Notice that the simplifying hypothesis of incompressible phases (adopted to obtain the analytical solution) leads to a faster decrease in the water saturation of the well block, which in turn leads to an earlier increase in the pressure drop (after the injection of around 0.4 PV of gas) when compared to the pressure drop simulated in STARS (which reaches its maximum value after the injection of around 0.7 PV of gas). However, the pressure drop peak region and the overestimated behavior obtained by the Peaceman model in STARS remain.
In Fig. 4, we compare Peaceman and MOC-based approaches, varying the FMMOB and SFDRY parameters and fixing the other values of Table 1. In both cases, it is possible to observe that the Peaceman equation overestimates the pressure drop when compared to the MOC solution, even for the scenario with no foam (\(\text {FMMOB}=0\)), a phenomenon also observed in other works, as commented by Leeftink et al. (2015). As shown in Fig. 4a, the increase in the FMMOB parameter implies more significant differences between the pressure drops obtained using Peaceman and MOC, indicating that the error caused by the Peaceman equation is accentuated with the increase in the mobility reduction factor. On the other hand, the increase of SFDRY (presented in Fig. 4b) causes a reduction in the maximum pressure drop given by the Peaceman equation; this is due to the critical water saturation being reached earlier, causing the destruction of the bubbles and, consequently, an abrupt decrease in the pressure drop required to maintain the injection flow rate.
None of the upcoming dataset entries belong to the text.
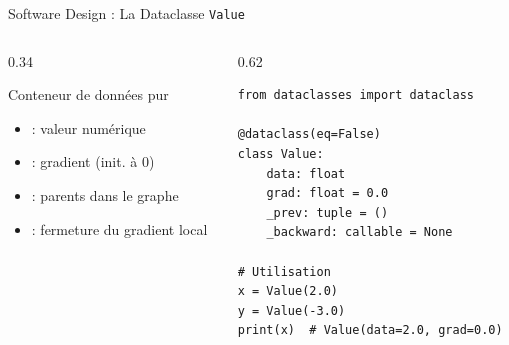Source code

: \documentclass[aspectratio=169, 10pt]{beamer}
\begin{document}
\begin{frame}[fragile]{Software Design : La Dataclasse \texttt{Value}}
  \begin{columns}[T]
    \begin{column}{0.34\textwidth}
      \begin{block}{Conteneur de données pur}
        \begin{itemize}\small
          \item {} : valeur numérique
          \item {} : gradient (init. à 0)
          \item {} : parents dans le graphe
          \item {} : fermeture du gradient local
        \end{itemize}
      \end{block}
      \smallskip
    \end{column}
    \begin{column}{0.62\textwidth}
      \begin{lstlisting}[style=pythonstyle]
from dataclasses import dataclass

@dataclass(eq=False)
class Value:
    data: float
    grad: float = 0.0
    _prev: tuple = ()
    _backward: callable = None

# Utilisation
x = Value(2.0)
y = Value(-3.0)
print(x)  # Value(data=2.0, grad=0.0)
      \end{lstlisting}
    \end{column}
  \end{columns}
\end{frame}
\end{document}

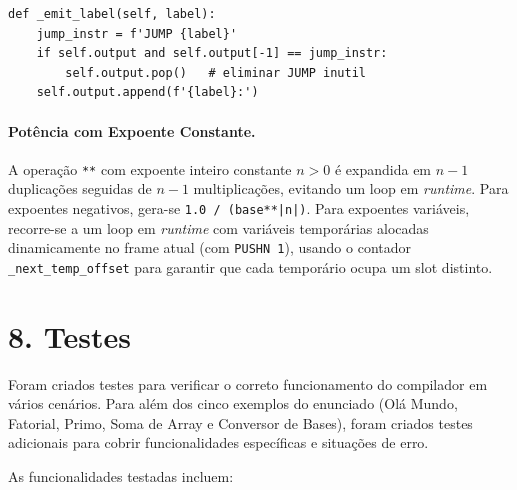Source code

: \documentclass[a4paper]{article}
\begin{document}
\vspace{0.2cm}

\begin{lstlisting}[style=py]
def _emit_label(self, label):
    jump_instr = f'JUMP {label}'
    if self.output and self.output[-1] == jump_instr:
        self.output.pop()   # eliminar JUMP inutil
    self.output.append(f'{label}:')
\end{lstlisting}

\paragraph{Potência com Expoente Constante.} A operação \texttt{**} com expoente inteiro constante $n > 0$ é expandida em $n-1$ duplicações seguidas de $n-1$ multiplicações, evitando um loop em \textit{runtime}. Para expoentes negativos, gera-se \texttt{1.0 / (base**|n|)}. Para expoentes variáveis, recorre-se a um loop em \textit{runtime} com variáveis temporárias alocadas dinamicamente no frame atual (com \texttt{PUSHN 1}), usando o contador \texttt{\_next\_temp\_offset} para garantir que cada temporário ocupa um slot distinto.

\section*{8. Testes}

\noindent Foram criados testes para verificar o correto funcionamento do compilador em vários cenários. Para além dos cinco exemplos do enunciado (Olá Mundo, Fatorial, Primo, Soma de Array e Conversor de Bases), foram criados testes adicionais para cobrir funcionalidades específicas e situações de erro.

\vspace{0.2cm}

\noindent As funcionalidades testadas incluem:
\end{document}
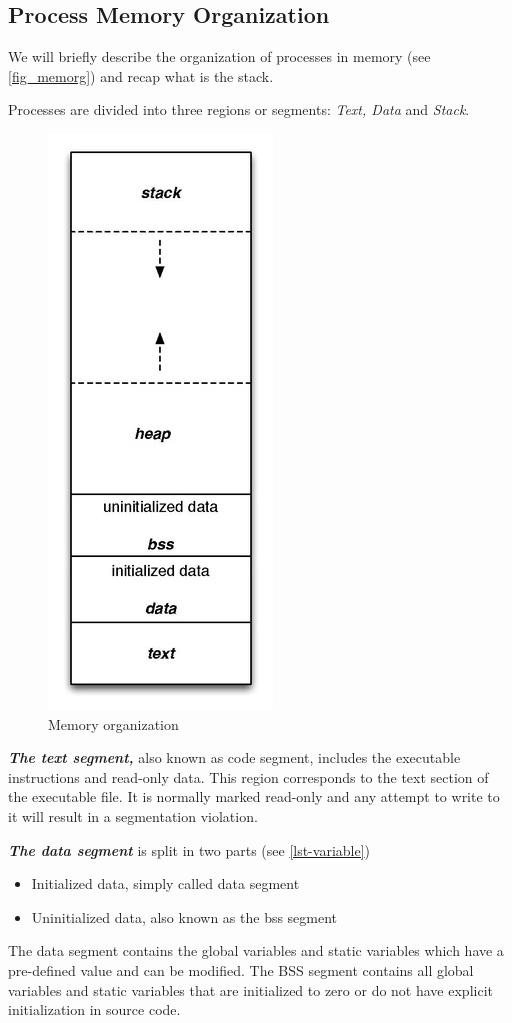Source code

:\documentclass[10pt,twocolumn]{article}
\begin{document}
\subsection{Process Memory Organization} 
We will briefly describe the
organization of processes in memory (see \autoref{fig_memorg}) and recap what is the stack. 

Processes are divided into three regions or segments: \textit{Text, Data} and
\textit{Stack}.

\begin{figure}[h]
  \centering
  \includegraphics[scale=.85]{./graphics/memory_organization.jpg}
  \caption{Memory organization}
  \label{fig_memorg}
\end{figure}

\textbf{\textit{The text segment,}} also known as code segment, includes the
executable instructions and read-only data. This region corresponds to the text
section of the executable file. It is normally marked read-only and any attempt
to write to it will result in a segmentation violation.

\textbf{\textit{The data segment}} is split in two parts (see
\autoref{lst-variable})
\begin{itemize}
\item Initialized data, simply called data segment
\item Uninitialized data, also known as the bss segment
\end{itemize}
    The data segment contains the global variables and static variables
which have a pre-defined value and can be modified. The BSS segment contains
all global variables and static variables that are initialized to zero or do
not have explicit initialization in source code.
\end{document}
Circumventing injectivity issues in STARS simulator
As observed previously, the use of the classical Peaceman well model (Peaceman 1978) for reservoir simulation can lead to improper handling of the total mobility near the well and, therefore, resulting in an overestimation of the pressure drop (or equivalently the well BHP). This behavior is especially exacerbated when the well radius is much smaller than the well block itself, resulting in a poor estimate of the water saturation (and, therefore, of the phase mobility) in the well block, a region that presents high saturation variation (Leeftink et al. 2015; Gong et al. 2020). For an injection well located within a coarse grid block, if the BHP is fixed, the injectivity is excessively low, and if the injection flow rate is imposed, the BHP can get extremely high (Computer Modeling Group 2019). Similarly, for producer wells, the breakthrough time prediction cannot be adequately handled (Letkeman and Ridings 1970; MacDonald 1970; Computer Modeling Group 2019).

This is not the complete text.